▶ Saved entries
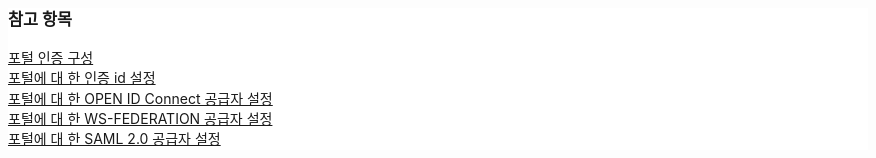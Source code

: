 ### <a name="see-also"></a>참고 항목

[포털 인증 구성](configure-portal-authentication.md)  
[포털에 대 한 인증 id 설정](set-authentication-identity.md)  
[포털에 대 한 OPEN ID Connect 공급자 설정](configure-openid-settings.md)   
[포털에 대 한 WS-FEDERATION 공급자 설정](configure-ws-federation-settings.md)  
[포털에 대 한 SAML 2.0 공급자 설정](configure-saml2-settings.md)
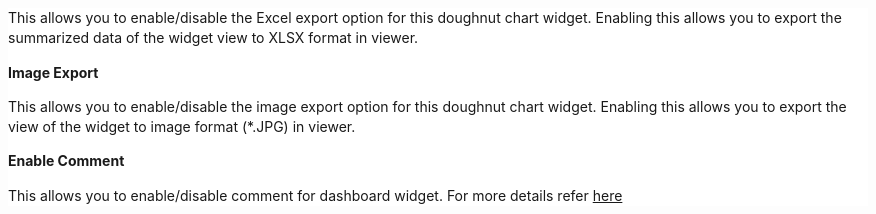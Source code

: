This allows you to enable/disable the Excel export option for this doughnut chart widget. Enabling this allows you to export the summarized data of the widget view to XLSX format in viewer.

**Image Export**

This allows you to enable/disable the image export option for this doughnut chart widget. Enabling this allows you to export the view of the widget to image format (*.JPG) in viewer.

**Enable Comment**

This allows you to enable/disable comment for dashboard widget. For more details refer [here](/en-us/dashboard-platform/dashboard-designer/compose-dashboard/commenting-dashboard-and-widget)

▶ DIRECTIONS FOR THIS TASK
Retype all of the data above word for word, excluding the pictures.

▶ ANSWER TO THE EXERCISE
Source code

: ### <a name="see-also"></a>참고 항목

[포털 인증 구성](configure-portal-authentication.md)  
[포털에 대 한 인증 id 설정](set-authentication-identity.md)  
[포털에 대 한 OPEN ID Connect 공급자 설정](configure-openid-settings.md)   
[포털에 대 한 WS-FEDERATION 공급자 설정](configure-ws-federation-settings.md)  
[포털에 대 한 SAML 2.0 공급자 설정](configure-saml2-settings.md)
Source code

:This allows you to enable/disable the Excel export option for this doughnut chart widget. Enabling this allows you to export the summarized data of the widget view to XLSX format in viewer.

**Image Export**

This allows you to enable/disable the image export option for this doughnut chart widget. Enabling this allows you to export the view of the widget to image format (*.JPG) in viewer.

**Enable Comment**

This allows you to enable/disable comment for dashboard widget. For more details refer [here](/en-us/dashboard-platform/dashboard-designer/compose-dashboard/commenting-dashboard-and-widget)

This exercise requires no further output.